Why Hemoglobin and PCV Testing is Required in Trauma
Repeated hemoglobin (Hb) and packed cell volume (PCV/hematocrit) measurements are essential in trauma because a single initial normal value can mask life-threatening ongoing bleeding, and serial measurements significantly improve detection of hemorrhagic shock and guide transfusion decisions. 1
Critical Diagnostic Role
Detection of Active Hemorrhage
The 2023 European Trauma Guidelines explicitly recommend repeated Hb/Hct measurements as laboratory markers for bleeding (Grade 1B recommendation) 1. The fundamental issue is that initial normal values frequently miss early-phase serious bleeding 1. This occurs because:
- Fluid shifts from interstitial to vascular compartments take time
- Resuscitation fluids cause hemodilution that confounds interpretation
- The body's compensatory mechanisms temporarily maintain Hb levels despite ongoing blood loss
Predictive Value for Mortality and Transfusion Needs
Low initial Hct/Hb levels correlate closely with:
- Hemorrhagic shock severity 1
- Transfusion requirements - initial Hct predicts transfusion need better than heart rate, blood pressure, or acidemia 1
- Mortality risk - Hb below 80 g/L in pelvic trauma patients is associated with non-survival 1
Research demonstrates that Hb drops occur within minutes of injury and can identify patients requiring emergent interventions to stop bleeding 2. Specifically, Hb ≤10 g/dL within 30 minutes of arrival correctly identifies significant bleeding in 87% of trauma patients 2.

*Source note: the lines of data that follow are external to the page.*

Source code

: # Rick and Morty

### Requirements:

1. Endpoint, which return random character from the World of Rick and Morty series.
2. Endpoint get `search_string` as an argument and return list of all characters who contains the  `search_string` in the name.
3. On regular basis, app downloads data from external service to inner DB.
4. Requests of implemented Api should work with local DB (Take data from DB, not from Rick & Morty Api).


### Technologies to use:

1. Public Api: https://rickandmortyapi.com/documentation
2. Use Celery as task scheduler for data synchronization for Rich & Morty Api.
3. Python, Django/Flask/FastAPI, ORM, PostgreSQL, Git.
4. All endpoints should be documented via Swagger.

Serial Measurements Are Key
The change in Hb/Hct over time (ΔHct) is more valuable than single measurements 3. Even with ongoing fluid resuscitation:
- ΔHct ≥6 during initial resuscitation is highly suspicious for ongoing blood loss (sensitivity 89%, specificity 95%) 3
- For the same volume of prehospital fluids, the Hb drop is significantly larger in patients with significant hemorrhage versus controls 4
- Serial measurements increase sensitivity to detect blood loss in severely injured patients 1
Practical Clinical Thresholds
Prehospital Point-of-Care Testing
- <12 g/dL (women) or <13 g/dL (men) predicts significant hemorrhage with 90% specificity 4
- Prehospital Hb has modest but meaningful predictive ability (AUC 0.72) 4
Hospital Admission Values
- <10 g/dL (women) or <12 g/dL (men) on hospital arrival strongly predicts significant hemorrhage (AUC 0.92) 4
- This outperforms shock index for predicting significant hemorrhage 4
Critical Low Values
- <8 g/dL indicates serious ongoing hemorrhage with 48.4% mortality versus 2.6% in those ≥8 g/dL 5
- Hypovolemia is the major cause of death in 86.7% of patients with Hb <8 g/dL 5
Important Caveats
Limitations to Recognize
- Resuscitation fluids and physiological fluid shifts confound interpretation 1
- A normal initial value does NOT rule out significant bleeding
- Hb and Hct are interchangeable parameters (Hb g/dL = 0.334 × Hct%) - no need to order both 6
When to Measure
The guidelines emphasize repeated measurements rather than relying on a single value 1. Measure:
- On scene (prehospital)
- Upon hospital arrival
- Serially during resuscitation to track the delta/change
Integration with Other Parameters
While Hb/PCV testing is essential, combine with:
- Blood lactate - sensitive for estimating bleeding extent and tissue hypoperfusion 1
- Base deficit - potent independent predictor of mortality in hemorrhagic shock 1
- Clinical signs of shock (though vital signs alone are poorly sensitive for detecting bleeding) 3
The evidence strongly supports that Hb/PCV measurements, particularly when repeated and trended, are indispensable tools for detecting hemorrhage, predicting transfusion needs, and identifying patients at risk of death from ongoing bleeding in trauma.